──────── INFORMATION ────────
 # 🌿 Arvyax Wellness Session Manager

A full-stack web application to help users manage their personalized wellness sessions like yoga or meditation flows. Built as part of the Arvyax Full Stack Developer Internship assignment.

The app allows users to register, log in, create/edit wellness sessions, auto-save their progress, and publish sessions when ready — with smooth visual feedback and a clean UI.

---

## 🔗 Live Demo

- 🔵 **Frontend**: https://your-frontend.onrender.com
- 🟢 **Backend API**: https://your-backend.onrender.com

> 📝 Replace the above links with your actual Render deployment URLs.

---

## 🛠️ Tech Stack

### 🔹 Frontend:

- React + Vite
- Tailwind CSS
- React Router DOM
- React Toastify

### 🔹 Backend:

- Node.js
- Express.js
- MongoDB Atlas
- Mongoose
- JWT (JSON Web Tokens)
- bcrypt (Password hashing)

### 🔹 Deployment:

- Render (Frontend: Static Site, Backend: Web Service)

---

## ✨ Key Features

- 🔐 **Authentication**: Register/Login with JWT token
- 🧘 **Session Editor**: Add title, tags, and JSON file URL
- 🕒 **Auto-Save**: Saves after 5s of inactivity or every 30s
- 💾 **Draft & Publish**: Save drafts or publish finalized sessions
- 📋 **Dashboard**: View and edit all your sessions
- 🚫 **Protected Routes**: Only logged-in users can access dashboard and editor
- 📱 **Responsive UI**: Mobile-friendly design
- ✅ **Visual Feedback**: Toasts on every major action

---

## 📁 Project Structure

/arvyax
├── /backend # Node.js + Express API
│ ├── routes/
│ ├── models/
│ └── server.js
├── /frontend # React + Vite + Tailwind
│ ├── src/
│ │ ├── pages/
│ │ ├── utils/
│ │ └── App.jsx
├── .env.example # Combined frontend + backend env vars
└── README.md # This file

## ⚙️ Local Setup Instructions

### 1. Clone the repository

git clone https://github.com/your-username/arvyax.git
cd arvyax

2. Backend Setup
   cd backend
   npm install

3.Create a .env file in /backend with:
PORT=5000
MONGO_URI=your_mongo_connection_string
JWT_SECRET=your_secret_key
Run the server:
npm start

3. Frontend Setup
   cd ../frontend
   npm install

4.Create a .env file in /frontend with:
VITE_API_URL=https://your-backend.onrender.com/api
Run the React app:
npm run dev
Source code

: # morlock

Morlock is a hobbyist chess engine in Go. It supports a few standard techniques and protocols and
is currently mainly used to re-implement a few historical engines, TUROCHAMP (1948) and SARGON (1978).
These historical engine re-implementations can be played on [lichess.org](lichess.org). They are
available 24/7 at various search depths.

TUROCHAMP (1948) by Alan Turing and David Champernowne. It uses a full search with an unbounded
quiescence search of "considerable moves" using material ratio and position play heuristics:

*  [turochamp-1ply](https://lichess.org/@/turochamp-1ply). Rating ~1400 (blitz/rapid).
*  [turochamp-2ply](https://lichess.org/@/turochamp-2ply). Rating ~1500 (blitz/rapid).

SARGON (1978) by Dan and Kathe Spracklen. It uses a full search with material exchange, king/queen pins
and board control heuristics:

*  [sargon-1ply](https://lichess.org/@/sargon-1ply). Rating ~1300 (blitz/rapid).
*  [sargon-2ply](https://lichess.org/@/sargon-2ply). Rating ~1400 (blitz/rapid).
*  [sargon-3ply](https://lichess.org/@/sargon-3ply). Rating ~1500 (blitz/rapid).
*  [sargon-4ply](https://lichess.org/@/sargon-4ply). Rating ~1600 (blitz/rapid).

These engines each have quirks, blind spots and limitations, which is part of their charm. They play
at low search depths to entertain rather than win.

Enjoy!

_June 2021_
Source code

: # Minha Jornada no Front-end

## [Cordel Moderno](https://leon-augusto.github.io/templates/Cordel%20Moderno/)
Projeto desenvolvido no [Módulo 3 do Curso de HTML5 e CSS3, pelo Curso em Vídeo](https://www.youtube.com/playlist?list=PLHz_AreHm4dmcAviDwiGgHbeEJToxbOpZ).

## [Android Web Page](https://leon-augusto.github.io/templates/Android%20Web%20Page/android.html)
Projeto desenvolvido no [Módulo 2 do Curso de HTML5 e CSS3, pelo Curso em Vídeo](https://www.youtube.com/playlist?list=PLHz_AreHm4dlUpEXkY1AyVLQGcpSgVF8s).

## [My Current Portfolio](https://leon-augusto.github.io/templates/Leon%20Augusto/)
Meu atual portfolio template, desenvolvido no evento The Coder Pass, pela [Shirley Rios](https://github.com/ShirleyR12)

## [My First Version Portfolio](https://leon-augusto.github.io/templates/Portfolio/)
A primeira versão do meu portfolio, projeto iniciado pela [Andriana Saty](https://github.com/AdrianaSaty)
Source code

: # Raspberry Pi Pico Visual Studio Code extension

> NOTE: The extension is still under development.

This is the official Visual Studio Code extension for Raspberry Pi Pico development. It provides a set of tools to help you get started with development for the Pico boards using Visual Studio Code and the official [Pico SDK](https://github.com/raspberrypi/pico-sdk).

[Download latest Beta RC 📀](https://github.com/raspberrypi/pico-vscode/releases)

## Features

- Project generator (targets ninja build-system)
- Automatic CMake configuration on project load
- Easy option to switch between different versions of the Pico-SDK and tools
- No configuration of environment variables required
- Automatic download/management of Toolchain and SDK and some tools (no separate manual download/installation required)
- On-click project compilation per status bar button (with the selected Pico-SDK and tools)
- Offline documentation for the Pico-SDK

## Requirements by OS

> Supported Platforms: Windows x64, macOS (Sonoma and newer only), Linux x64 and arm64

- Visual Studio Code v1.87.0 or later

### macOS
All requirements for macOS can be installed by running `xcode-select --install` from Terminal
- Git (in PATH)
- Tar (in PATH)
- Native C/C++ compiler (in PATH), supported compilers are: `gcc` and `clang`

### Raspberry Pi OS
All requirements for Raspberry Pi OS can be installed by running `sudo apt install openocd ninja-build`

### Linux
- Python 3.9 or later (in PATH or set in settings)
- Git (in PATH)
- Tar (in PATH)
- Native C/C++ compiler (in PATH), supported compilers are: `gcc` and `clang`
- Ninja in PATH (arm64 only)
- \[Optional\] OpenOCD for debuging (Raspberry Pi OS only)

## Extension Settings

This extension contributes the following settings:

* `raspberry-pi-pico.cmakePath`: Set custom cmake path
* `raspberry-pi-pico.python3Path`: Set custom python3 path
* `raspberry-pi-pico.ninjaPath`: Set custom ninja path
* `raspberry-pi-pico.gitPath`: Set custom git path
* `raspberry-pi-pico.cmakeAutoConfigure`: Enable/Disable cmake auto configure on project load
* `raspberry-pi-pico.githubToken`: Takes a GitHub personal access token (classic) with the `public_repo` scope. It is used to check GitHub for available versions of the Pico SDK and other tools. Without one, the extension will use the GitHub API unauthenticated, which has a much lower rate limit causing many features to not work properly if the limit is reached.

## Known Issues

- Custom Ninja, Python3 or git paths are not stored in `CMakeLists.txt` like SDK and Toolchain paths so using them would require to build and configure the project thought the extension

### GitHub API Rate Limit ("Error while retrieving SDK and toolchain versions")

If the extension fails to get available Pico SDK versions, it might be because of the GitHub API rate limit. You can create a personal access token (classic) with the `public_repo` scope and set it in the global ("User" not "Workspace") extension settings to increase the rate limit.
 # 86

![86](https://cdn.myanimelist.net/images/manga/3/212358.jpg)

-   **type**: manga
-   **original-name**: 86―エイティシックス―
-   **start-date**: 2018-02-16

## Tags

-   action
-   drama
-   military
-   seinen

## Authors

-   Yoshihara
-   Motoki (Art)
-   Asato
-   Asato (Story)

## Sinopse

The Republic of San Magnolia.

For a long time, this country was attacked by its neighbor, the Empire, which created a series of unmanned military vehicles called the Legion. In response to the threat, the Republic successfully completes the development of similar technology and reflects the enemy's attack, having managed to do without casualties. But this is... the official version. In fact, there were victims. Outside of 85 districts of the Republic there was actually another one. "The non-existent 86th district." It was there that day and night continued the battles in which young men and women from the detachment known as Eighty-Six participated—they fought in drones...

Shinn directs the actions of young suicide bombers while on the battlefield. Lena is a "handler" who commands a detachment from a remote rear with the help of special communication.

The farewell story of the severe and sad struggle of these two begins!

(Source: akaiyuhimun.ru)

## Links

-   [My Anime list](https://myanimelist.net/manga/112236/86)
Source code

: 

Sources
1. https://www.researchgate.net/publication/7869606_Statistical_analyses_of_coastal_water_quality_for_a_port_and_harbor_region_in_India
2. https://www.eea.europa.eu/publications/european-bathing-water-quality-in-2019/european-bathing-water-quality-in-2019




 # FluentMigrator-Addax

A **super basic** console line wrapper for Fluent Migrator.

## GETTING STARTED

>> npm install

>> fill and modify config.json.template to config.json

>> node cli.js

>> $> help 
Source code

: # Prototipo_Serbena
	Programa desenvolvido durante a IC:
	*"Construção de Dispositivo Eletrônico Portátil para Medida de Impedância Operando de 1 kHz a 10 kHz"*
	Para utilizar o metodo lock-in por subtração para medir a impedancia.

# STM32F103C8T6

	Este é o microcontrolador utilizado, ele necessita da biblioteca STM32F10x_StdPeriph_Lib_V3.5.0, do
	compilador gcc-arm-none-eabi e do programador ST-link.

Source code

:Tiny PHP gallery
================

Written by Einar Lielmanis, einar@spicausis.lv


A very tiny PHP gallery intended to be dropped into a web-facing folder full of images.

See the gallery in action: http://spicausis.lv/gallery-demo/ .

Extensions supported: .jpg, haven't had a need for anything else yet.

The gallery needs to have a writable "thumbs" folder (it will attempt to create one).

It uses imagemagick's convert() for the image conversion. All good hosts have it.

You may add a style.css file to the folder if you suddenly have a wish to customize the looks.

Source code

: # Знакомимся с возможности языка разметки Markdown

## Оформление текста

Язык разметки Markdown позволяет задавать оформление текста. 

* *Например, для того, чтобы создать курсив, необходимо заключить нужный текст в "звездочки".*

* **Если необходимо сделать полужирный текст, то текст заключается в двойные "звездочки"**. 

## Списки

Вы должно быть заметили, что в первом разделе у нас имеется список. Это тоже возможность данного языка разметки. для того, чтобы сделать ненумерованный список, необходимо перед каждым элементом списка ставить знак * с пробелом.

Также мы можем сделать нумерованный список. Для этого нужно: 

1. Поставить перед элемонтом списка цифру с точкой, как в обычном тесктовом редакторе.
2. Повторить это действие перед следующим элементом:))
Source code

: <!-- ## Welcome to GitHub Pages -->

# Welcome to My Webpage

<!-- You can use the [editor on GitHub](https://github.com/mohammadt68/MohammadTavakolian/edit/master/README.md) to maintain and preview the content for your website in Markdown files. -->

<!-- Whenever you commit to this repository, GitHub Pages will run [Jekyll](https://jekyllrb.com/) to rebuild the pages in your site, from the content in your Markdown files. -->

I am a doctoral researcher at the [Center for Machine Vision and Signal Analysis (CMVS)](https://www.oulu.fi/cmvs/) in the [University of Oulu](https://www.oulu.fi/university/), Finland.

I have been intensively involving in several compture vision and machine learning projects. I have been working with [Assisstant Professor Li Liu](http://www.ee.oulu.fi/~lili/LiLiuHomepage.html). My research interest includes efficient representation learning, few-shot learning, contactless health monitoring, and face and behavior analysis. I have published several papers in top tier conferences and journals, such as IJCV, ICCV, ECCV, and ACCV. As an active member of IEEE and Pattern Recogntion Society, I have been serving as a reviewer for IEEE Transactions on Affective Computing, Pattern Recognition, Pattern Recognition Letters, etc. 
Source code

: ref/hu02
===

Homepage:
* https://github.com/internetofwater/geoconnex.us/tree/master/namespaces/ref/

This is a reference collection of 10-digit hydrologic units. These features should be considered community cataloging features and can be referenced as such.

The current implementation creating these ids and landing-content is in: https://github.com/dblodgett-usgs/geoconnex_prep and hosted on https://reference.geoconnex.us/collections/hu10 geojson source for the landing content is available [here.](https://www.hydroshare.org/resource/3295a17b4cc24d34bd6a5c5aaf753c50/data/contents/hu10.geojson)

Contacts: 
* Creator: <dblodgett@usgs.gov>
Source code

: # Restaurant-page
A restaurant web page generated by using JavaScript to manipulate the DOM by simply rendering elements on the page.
────────
*TASK PROMPT:*
Find the line with "Node.js + Express API" in the entries above. Retype it and each line after it, exactly, through the line with "## ⚙️ Local Setup Instructions", and stop there.

*EXPECTED OUTPUT:*
├── /backend # Node.js + Express API
│ ├── routes/
│ ├── models/
│ └── server.js
├── /frontend # React + Vite + Tailwind
│ ├── src/
│ │ ├── pages/
│ │ ├── utils/
│ │ └── App.jsx
├── .env.example # Combined frontend + backend env vars
└── README.md # This file

## ⚙️ Local Setup Instructions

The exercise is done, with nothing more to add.